Implementation:Unstructured IO Unstructured Golden File Fixtures Cloud Storage
| Knowledge Sources | |
|---|---|
| Domains | Testing, Cloud_Storage, Ingest |
| Last Updated | 2026-02-12 09:30 GMT |
Overview
Golden file test fixtures containing expected JSON element output for cloud storage ingest connectors (Azure, S3, SharePoint, Dropbox, Box, OneDrive, Google Drive).
Description
These JSON files represent the expected structured output from processing documents through cloud storage ingest connectors. Each file is a JSON array of element objects conforming to the Unstructured element schema. They serve as regression baselines — CI runs the ingest pipeline and diffs the actual output against these golden files to detect unintended changes in parsing behavior.
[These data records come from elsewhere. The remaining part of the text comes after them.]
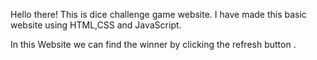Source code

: Hello there! 
This is dice challenge game website.
I have made this basic website using HTML,CSS and JavaScript.

In this Website we can find the winner by clicking the refresh button .

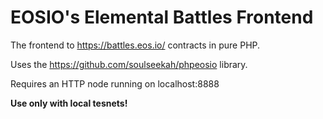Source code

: # EOSIO's Elemental Battles Frontend

The frontend to https://battles.eos.io/ contracts in pure PHP.

Uses the https://github.com/soulseekah/phpeosio library.

Requires an HTTP node running on localhost:8888

**Use only with local tesnets!**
The cloud storage connectors covered include:
- Azure Blob Storage — PDF, PNG, TXT, and HTML documents (5 files)
- Amazon S3 — PDF documents including economic reports and forms (4 files)
- SharePoint — PDF documents in nested folder structures (2 files)
- SharePoint with Permissions — Same documents with permission metadata (2 files)
- Dropbox — DOCX and PPTX documents (2 files)
- Box — DOCX and PPTX documents (2 files)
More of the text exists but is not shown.